(DIRECTIONS) The answer is every line in the data below that contains the word "probabilities".

+ + + + +

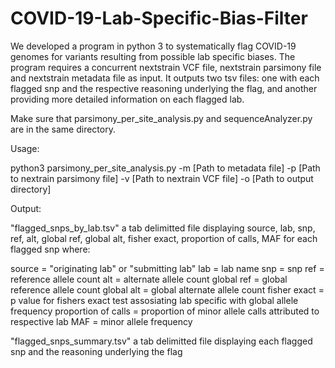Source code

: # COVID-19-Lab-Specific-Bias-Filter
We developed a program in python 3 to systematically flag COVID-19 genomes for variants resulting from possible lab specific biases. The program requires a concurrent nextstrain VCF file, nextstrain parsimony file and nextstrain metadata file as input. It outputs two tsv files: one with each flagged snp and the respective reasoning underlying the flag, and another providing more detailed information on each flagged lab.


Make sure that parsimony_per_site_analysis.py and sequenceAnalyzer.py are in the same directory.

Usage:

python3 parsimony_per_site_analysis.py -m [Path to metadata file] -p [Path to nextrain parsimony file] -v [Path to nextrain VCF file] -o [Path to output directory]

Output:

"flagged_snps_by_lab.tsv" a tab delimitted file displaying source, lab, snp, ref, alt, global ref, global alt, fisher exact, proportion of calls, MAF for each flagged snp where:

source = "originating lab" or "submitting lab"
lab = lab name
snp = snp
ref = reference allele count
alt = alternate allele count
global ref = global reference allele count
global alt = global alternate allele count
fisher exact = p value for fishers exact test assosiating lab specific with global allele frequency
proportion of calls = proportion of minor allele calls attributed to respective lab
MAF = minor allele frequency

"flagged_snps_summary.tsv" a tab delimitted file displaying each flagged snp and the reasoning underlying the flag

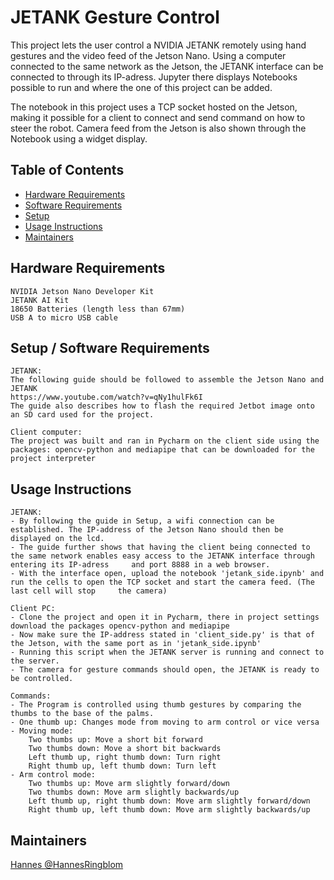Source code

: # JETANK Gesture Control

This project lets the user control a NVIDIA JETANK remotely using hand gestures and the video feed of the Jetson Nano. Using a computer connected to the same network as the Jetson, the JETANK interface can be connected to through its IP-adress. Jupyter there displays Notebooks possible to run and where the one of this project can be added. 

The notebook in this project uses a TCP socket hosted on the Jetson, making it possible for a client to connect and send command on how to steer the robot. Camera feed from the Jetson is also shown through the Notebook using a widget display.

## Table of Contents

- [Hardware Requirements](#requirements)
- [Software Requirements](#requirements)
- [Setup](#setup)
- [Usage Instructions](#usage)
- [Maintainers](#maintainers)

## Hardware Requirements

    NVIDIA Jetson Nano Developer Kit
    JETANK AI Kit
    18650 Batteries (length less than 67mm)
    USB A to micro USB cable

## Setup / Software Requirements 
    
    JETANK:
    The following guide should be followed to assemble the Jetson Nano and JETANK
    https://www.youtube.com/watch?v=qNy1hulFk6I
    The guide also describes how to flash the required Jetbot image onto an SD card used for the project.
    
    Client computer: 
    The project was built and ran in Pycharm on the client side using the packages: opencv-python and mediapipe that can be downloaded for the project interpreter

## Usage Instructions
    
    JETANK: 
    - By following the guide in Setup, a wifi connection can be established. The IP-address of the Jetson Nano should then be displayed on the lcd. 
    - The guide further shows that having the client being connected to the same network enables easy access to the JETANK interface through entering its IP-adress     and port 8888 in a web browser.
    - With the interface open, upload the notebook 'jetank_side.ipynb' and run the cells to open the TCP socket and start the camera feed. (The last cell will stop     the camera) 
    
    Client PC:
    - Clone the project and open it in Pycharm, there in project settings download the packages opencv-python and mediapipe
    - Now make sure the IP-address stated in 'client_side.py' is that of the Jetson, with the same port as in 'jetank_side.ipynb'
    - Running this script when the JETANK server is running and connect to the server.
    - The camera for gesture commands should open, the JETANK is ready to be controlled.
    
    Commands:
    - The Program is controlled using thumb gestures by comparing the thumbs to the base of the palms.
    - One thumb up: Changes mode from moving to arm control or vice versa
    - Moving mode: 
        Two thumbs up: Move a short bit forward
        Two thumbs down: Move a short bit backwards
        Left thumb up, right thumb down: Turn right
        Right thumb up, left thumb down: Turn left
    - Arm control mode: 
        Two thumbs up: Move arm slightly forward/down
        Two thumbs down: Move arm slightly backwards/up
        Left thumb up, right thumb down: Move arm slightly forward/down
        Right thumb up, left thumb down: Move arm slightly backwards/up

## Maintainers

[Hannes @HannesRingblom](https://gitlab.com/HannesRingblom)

+ + + + +

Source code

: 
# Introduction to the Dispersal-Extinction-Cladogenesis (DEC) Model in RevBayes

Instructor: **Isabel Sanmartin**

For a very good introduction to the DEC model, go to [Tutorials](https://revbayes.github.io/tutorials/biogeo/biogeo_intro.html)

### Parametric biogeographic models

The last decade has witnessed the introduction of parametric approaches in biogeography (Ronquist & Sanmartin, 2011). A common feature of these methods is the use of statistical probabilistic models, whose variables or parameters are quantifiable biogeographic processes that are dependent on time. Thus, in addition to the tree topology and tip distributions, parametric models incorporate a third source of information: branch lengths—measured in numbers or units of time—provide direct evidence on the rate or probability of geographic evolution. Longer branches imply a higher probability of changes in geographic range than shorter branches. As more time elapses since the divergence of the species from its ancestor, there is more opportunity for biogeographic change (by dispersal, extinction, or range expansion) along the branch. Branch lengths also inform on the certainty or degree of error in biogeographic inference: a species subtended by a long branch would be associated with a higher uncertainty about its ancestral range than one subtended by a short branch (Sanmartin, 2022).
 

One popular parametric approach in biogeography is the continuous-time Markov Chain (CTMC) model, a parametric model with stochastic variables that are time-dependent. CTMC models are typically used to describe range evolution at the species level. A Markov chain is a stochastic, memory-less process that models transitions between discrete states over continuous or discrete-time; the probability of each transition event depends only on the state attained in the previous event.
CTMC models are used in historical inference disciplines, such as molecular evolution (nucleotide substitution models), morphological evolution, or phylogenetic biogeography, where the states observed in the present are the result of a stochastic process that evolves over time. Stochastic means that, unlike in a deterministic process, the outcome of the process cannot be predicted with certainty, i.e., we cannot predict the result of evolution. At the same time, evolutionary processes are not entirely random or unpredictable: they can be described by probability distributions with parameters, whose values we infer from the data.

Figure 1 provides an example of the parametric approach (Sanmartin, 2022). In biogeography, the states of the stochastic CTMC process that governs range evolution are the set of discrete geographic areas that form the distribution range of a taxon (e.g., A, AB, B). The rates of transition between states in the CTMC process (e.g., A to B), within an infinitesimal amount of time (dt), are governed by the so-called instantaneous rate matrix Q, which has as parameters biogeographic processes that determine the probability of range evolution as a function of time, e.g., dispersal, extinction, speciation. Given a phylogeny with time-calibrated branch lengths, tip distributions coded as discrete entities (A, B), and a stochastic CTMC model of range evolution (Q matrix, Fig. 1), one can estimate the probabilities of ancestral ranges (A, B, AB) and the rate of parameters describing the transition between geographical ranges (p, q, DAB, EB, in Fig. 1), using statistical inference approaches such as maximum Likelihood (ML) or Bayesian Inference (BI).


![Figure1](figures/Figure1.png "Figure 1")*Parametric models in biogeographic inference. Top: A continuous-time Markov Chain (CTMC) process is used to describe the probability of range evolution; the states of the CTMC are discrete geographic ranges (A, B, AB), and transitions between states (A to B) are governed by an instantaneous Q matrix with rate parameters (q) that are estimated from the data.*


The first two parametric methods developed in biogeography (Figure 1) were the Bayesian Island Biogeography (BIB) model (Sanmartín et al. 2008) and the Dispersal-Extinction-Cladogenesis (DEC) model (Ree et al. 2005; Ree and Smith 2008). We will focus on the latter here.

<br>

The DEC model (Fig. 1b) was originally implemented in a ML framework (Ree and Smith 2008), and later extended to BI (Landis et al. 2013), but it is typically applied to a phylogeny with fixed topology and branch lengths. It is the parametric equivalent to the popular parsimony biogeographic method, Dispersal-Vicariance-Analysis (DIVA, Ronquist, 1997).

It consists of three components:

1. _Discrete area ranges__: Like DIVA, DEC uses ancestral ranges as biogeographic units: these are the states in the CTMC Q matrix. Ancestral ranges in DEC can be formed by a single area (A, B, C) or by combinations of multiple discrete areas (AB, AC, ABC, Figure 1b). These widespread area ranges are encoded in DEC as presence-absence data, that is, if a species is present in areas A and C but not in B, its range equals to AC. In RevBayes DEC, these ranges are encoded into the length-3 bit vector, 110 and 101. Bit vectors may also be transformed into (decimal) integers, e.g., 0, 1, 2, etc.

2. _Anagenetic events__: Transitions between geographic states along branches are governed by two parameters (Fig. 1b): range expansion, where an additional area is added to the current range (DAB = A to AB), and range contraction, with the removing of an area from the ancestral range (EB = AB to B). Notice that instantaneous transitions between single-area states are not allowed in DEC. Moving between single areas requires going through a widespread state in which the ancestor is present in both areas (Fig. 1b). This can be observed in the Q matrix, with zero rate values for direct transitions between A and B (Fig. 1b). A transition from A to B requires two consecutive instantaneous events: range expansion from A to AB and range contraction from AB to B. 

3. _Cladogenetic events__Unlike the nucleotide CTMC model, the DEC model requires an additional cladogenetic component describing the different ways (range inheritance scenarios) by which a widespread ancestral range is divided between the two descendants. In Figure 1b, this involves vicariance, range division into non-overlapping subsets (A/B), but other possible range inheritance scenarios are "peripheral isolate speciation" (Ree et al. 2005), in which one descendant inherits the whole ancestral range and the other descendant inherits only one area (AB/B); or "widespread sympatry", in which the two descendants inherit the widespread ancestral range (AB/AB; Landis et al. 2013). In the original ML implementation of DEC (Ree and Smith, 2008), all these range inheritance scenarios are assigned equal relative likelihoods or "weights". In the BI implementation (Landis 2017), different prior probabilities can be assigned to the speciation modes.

+ + + + +

(TASK RESPONSE)
Figure 1 provides an example of the parametric approach (Sanmartin, 2022). In biogeography, the states of the stochastic CTMC process that governs range evolution are the set of discrete geographic areas that form the distribution range of a taxon (e.g., A, AB, B). The rates of transition between states in the CTMC process (e.g., A to B), within an infinitesimal amount of time (dt), are governed by the so-called instantaneous rate matrix Q, which has as parameters biogeographic processes that determine the probability of range evolution as a function of time, e.g., dispersal, extinction, speciation. Given a phylogeny with time-calibrated branch lengths, tip distributions coded as discrete entities (A, B), and a stochastic CTMC model of range evolution (Q matrix, Fig. 1), one can estimate the probabilities of ancestral ranges (A, B, AB) and the rate of parameters describing the transition between geographical ranges (p, q, DAB, EB, in Fig. 1), using statistical inference approaches such as maximum Likelihood (ML) or Bayesian Inference (BI).
3. _Cladogenetic events__Unlike the nucleotide CTMC model, the DEC model requires an additional cladogenetic component describing the different ways (range inheritance scenarios) by which a widespread ancestral range is divided between the two descendants. In Figure 1b, this involves vicariance, range division into non-overlapping subsets (A/B), but other possible range inheritance scenarios are "peripheral isolate speciation" (Ree et al. 2005), in which one descendant inherits the whole ancestral range and the other descendant inherits only one area (AB/B); or "widespread sympatry", in which the two descendants inherit the widespread ancestral range (AB/AB; Landis et al. 2013). In the original ML implementation of DEC (Ree and Smith, 2008), all these range inheritance scenarios are assigned equal relative likelihoods or "weights". In the BI implementation (Landis 2017), different prior probabilities can be assigned to the speciation modes.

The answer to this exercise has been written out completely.